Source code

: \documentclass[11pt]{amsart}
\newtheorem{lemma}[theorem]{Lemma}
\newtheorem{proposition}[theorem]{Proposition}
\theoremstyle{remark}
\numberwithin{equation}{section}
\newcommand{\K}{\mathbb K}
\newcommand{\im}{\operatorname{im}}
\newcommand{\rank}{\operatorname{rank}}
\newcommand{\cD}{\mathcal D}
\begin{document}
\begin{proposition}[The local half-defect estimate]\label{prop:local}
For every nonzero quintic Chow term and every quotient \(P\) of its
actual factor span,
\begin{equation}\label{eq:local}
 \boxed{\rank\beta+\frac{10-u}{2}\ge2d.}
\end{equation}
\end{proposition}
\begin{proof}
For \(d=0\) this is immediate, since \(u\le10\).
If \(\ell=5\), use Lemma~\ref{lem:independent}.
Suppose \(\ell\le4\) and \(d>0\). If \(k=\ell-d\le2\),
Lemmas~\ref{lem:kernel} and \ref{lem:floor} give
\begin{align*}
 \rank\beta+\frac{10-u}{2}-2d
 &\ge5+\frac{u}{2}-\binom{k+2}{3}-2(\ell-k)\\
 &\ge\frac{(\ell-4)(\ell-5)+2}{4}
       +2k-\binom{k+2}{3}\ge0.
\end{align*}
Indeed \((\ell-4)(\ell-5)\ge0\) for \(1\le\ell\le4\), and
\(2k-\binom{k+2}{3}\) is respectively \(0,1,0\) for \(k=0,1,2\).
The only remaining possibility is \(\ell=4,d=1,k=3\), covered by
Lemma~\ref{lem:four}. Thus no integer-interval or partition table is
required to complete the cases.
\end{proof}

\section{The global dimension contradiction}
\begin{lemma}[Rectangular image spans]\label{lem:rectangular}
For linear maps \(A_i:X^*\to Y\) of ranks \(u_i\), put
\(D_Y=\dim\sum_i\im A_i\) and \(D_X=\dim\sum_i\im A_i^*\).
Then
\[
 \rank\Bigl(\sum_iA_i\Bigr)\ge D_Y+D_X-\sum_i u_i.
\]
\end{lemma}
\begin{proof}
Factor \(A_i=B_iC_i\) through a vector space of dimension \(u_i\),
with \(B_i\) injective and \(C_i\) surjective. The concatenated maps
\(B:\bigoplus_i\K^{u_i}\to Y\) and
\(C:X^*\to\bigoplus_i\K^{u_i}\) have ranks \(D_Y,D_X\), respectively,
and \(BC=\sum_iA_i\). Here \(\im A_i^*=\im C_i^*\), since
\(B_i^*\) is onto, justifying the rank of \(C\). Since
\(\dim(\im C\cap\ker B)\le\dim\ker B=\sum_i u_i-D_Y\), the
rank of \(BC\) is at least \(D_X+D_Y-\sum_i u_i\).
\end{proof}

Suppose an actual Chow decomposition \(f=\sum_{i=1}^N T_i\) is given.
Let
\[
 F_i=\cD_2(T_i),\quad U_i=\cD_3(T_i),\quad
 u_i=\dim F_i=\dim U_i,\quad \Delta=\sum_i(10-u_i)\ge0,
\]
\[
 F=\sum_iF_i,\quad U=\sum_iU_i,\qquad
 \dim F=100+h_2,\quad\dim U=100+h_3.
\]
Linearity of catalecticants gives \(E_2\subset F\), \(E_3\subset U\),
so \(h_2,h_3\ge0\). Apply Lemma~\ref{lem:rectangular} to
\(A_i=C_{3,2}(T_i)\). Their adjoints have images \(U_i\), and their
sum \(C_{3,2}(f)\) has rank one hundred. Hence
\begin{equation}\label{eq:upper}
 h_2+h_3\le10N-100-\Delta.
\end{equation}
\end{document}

Your assignment >> Over the whole listing above, give the number of lines in which "begin" occurs, and no other words.

Response to the exercise >> 8